WHAT TO PRODUCE
Only the lines from the start of the entries up to and including the line with "## 8. Monitoramento e Observabilidade" should be written out, exactly as they stand.

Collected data
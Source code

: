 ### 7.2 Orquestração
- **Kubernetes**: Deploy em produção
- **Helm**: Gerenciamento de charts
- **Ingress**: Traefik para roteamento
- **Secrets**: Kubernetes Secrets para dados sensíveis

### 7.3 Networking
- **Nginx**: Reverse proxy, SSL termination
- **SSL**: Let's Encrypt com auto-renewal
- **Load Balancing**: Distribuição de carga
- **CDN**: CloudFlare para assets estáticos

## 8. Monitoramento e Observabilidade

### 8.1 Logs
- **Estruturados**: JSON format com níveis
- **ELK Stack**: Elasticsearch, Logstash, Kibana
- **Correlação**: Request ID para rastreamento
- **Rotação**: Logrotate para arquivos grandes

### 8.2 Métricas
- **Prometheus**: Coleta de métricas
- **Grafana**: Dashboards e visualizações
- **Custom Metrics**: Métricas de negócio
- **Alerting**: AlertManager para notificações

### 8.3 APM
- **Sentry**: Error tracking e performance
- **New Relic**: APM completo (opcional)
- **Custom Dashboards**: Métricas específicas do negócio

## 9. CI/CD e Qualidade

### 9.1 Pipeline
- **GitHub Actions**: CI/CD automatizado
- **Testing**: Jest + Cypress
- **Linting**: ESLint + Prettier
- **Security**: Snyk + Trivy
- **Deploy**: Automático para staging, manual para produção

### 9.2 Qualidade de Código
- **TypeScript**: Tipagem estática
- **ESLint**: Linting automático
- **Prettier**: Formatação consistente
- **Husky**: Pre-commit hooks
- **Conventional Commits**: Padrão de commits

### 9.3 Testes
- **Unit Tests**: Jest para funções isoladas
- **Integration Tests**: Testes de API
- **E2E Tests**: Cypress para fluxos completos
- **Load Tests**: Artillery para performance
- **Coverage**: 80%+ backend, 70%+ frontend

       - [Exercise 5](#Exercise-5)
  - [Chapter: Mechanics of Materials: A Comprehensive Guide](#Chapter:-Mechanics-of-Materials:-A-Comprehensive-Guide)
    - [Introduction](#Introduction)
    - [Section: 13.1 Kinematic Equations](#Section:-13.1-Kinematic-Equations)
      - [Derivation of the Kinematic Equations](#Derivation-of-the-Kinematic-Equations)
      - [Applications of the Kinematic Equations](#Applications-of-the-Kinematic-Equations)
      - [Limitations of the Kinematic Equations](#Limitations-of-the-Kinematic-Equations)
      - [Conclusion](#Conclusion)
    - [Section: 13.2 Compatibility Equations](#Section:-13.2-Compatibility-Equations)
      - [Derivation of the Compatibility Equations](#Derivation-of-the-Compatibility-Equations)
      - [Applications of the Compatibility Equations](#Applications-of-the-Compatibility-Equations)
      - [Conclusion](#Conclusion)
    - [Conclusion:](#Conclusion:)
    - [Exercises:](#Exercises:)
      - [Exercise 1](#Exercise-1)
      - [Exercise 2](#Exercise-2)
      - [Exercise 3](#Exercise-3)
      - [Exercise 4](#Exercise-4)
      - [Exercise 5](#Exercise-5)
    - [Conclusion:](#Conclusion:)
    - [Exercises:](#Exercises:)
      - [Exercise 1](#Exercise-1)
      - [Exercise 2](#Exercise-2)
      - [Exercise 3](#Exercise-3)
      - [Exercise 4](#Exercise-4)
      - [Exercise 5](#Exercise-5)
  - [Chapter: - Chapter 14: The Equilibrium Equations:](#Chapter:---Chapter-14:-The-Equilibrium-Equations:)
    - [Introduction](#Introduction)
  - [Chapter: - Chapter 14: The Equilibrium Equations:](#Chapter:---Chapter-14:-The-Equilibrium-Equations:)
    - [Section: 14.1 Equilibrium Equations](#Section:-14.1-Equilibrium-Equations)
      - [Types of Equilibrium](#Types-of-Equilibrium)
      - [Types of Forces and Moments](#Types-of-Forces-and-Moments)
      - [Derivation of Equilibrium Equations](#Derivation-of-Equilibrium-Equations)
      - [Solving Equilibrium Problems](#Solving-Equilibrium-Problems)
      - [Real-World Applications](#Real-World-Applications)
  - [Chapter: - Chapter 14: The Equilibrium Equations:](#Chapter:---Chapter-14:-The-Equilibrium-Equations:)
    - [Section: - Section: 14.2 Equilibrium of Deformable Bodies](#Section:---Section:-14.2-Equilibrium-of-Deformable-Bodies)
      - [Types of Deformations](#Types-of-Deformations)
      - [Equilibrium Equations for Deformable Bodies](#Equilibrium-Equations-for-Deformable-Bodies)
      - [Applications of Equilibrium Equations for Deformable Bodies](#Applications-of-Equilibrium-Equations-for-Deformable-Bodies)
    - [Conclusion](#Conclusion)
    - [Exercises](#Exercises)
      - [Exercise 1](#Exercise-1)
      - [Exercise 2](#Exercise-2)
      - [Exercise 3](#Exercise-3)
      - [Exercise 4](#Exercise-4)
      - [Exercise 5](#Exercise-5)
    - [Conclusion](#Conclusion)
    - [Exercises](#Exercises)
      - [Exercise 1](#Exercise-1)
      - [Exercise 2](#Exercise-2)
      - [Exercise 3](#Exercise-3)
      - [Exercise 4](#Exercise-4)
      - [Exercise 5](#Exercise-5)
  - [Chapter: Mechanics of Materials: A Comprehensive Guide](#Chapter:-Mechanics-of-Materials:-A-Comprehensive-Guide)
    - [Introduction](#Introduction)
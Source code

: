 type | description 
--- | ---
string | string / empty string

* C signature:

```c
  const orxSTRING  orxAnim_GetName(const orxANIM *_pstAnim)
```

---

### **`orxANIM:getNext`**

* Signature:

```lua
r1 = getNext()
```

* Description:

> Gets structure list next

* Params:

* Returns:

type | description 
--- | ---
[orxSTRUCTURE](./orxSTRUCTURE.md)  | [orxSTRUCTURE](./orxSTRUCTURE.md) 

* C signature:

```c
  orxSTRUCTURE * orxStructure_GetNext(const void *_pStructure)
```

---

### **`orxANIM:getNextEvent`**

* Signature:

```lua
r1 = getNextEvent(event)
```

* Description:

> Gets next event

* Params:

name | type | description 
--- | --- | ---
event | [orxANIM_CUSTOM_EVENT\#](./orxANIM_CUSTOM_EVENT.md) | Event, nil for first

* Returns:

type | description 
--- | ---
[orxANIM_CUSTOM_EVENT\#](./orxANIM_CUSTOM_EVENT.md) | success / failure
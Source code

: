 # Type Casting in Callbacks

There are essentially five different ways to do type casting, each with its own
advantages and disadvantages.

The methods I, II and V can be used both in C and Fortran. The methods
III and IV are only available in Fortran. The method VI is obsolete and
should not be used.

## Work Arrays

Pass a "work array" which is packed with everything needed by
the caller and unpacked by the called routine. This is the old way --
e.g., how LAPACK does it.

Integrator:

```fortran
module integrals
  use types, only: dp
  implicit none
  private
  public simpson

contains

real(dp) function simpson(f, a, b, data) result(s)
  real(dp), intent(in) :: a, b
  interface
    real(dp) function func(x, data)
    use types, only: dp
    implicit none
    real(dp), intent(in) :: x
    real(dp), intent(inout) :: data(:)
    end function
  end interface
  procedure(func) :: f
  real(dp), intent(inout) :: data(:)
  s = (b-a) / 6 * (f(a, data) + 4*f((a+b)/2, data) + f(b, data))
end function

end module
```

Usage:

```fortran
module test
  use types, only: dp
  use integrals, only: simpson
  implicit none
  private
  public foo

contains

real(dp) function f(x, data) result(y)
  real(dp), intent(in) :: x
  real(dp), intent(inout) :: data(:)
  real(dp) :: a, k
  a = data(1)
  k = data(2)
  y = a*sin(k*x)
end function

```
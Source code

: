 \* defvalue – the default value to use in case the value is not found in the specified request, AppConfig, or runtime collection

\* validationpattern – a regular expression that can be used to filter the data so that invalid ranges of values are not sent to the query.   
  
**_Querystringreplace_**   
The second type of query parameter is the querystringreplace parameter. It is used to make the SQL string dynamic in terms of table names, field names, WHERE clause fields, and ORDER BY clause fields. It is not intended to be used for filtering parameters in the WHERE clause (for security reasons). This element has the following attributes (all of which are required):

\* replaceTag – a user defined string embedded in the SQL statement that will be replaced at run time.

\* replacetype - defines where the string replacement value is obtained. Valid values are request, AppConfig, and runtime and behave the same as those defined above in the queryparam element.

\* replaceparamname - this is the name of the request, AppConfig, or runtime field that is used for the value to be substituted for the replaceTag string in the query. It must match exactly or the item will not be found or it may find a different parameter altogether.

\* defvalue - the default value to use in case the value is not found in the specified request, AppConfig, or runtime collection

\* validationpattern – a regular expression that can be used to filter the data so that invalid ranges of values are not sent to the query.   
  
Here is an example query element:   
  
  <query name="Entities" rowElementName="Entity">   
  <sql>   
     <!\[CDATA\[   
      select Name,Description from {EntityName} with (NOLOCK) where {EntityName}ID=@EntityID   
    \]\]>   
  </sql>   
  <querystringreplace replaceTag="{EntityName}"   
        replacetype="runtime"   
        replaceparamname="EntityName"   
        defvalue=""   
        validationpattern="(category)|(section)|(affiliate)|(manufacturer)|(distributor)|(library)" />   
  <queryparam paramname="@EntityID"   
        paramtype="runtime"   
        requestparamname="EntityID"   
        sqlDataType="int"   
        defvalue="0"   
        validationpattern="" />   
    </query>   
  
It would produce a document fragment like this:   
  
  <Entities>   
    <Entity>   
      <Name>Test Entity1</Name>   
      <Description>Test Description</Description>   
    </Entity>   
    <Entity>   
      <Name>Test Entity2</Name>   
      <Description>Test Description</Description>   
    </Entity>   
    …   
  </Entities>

THE ANSWER
Source code

: ### 7.2 Orquestração
- **Kubernetes**: Deploy em produção
- **Helm**: Gerenciamento de charts
- **Ingress**: Traefik para roteamento
- **Secrets**: Kubernetes Secrets para dados sensíveis

### 7.3 Networking
- **Nginx**: Reverse proxy, SSL termination
- **SSL**: Let's Encrypt com auto-renewal
- **Load Balancing**: Distribuição de carga
- **CDN**: CloudFlare para assets estáticos

## 8. Monitoramento e Observabilidade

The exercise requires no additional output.